Years earlier, her now grownup son was arrested while attending the University of North Carolina at Chapel Hill.
"Honestly, even talking about it now, sends chills through my body," she explained.
Lyles said her son had been wrongfully identified as the suspect because of his appearance.
"My son, when he was at school in Chapel Hill, was arrested for an armed robbery because he had dreadlocks primarily," she recalled. "And he was identified by the person who said he had been robbing him. And what saved him was a credit card receipt that showed he had signed a credit card in a different location."
Lyles had called into WCNC Charlotte as a protest in northwest Charlotte turned violent Friday night.
What had started as a peaceful demonstration following the death of George Floyd in Minneapolis police custody, escalated into violence by nightfall.
Several people were arrested after the Charlotte Mecklenburg Police Department tried to disperse the crowd.
CMPD said they deemed the gathering unlawful after rocks were thrown at officers and police vehicles were damaged.
With more protests scheduled for the weekend, Lyles is hopeful safe demonstrations can return.
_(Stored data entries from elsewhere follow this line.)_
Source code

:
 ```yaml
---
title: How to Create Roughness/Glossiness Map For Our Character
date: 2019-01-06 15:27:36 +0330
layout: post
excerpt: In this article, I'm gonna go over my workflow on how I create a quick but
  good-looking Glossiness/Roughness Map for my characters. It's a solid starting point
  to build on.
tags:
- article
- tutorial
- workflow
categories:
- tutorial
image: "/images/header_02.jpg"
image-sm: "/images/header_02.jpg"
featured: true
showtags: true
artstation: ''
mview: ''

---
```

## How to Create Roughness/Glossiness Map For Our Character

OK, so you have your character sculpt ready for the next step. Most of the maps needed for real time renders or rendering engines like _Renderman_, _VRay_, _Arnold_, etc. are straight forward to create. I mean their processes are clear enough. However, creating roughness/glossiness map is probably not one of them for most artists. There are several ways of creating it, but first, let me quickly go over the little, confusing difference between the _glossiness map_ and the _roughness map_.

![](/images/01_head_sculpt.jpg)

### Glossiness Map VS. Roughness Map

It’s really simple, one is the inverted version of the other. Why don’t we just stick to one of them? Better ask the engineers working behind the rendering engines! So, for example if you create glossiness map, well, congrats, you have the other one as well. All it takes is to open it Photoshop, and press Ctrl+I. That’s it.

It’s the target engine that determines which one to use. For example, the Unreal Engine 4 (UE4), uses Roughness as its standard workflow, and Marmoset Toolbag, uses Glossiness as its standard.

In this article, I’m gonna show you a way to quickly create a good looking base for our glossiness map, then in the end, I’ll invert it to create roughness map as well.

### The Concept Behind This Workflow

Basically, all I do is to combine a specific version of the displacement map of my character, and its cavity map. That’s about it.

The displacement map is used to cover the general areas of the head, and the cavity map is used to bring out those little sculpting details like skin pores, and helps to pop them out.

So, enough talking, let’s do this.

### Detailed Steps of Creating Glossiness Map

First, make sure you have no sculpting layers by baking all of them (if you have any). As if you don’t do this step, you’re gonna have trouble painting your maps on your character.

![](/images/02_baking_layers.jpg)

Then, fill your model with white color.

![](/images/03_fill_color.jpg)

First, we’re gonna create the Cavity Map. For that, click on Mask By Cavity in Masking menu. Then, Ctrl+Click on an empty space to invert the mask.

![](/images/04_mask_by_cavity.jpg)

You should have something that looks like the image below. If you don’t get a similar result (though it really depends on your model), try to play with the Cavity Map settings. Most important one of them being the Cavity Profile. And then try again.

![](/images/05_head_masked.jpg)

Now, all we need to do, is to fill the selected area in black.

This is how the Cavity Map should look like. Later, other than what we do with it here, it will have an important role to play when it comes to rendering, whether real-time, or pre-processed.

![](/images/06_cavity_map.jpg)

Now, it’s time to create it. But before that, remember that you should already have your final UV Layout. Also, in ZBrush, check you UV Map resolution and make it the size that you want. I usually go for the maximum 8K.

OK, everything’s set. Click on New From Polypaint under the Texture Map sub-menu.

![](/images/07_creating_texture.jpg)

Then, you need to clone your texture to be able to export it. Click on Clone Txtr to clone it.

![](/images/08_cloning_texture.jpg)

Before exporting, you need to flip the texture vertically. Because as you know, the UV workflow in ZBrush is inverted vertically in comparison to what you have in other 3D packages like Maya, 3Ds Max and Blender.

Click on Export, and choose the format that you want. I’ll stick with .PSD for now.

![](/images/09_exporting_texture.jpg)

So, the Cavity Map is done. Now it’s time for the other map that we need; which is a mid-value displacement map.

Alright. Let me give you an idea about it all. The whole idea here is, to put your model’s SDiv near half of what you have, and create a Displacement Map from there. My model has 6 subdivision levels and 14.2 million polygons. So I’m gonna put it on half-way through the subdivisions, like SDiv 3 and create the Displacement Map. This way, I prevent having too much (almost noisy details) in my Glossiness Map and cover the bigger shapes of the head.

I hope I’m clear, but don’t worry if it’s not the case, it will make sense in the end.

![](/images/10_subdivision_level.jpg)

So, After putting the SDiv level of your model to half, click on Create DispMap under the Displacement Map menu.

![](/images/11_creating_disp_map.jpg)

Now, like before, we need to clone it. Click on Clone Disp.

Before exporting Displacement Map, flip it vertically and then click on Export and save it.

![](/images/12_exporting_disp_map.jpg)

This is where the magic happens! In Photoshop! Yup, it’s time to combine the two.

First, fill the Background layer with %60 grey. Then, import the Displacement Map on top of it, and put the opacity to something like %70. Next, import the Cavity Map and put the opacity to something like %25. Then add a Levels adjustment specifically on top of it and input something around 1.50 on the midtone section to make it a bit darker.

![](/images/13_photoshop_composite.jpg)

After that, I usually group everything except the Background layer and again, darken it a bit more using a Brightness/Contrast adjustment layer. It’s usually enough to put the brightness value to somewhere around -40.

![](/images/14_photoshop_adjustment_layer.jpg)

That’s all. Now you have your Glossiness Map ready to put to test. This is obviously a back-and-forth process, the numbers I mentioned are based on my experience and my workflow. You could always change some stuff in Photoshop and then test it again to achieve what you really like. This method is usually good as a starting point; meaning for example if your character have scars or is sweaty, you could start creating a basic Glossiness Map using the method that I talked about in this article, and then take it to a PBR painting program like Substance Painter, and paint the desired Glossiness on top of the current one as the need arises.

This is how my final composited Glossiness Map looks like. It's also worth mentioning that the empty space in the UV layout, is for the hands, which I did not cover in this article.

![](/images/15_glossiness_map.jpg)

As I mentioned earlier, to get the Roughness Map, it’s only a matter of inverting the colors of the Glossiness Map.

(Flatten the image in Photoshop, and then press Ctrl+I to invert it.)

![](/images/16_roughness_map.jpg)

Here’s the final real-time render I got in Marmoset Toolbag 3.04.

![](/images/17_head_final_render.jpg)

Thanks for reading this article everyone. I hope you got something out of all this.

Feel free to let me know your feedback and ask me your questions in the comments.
"Find a way where they can all be heard, and we can do it in a way where we all respect each other," she said. "Tomorrow morning, we start with talking to everyone we can - the neighborhoods, the faith leaders, the activist communities - to say: This is how we can protest," she explained. "The rules of engagement start off with respecting people where they are."
Lyles was asked about the Charlotte Mecklenburg Police Department's actions Friday night versus those of 2016, where the city saw protesting and rioting after the officer-involved shooting death of Keith Lamont Scott.
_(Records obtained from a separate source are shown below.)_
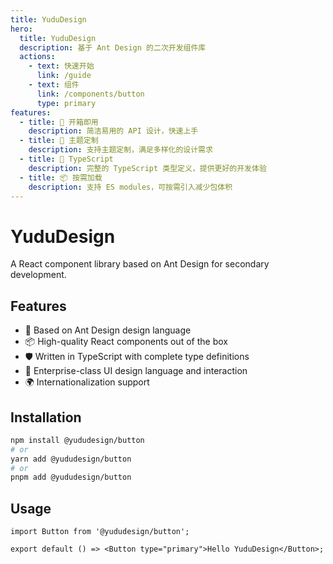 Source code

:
 ```yaml
---
title: YuduDesign
hero:
  title: YuduDesign
  description: 基于 Ant Design 的二次开发组件库
  actions:
    - text: 快速开始
      link: /guide
    - text: 组件
      link: /components/button
      type: primary
features:
  - title: 🚀 开箱即用
    description: 简洁易用的 API 设计，快速上手
  - title: 🎨 主题定制
    description: 支持主题定制，满足多样化的设计需求
  - title: 🔧 TypeScript
    description: 完整的 TypeScript 类型定义，提供更好的开发体验
  - title: 📦 按需加载
    description: 支持 ES modules，可按需引入减少包体积
---
```


# YuduDesign

A React component library based on Ant Design for secondary development.

## Features

- 🎨 Based on Ant Design design language
- 📦 High-quality React components out of the box
- 🛡 Written in TypeScript with complete type definitions
- 🎯 Enterprise-class UI design language and interaction
- 🌍 Internationalization support

## Installation

```bash
npm install @yududesign/button
# or
yarn add @yududesign/button
# or  
pnpm add @yududesign/button
```

## Usage

```tsx
import Button from '@yududesign/button';

export default () => <Button type="primary">Hello YuduDesign</Button>;
```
"Our police department has changed. De-escalation training. Understanding how important it is to engage with the community," she said. "CMPD tried very hard to not create the image they may have had in past years."
Lyles was not shy about her emotions.
"How painful it was to watch," Lyles said about the video showing a now-former Minneapolis Police Department officer restraining Lloyd by applying his knee to Lloyd's neck.
"How much numbness it has given us," Lyles said. "I understand that [numbness]. You cannot live in this country today and not understand."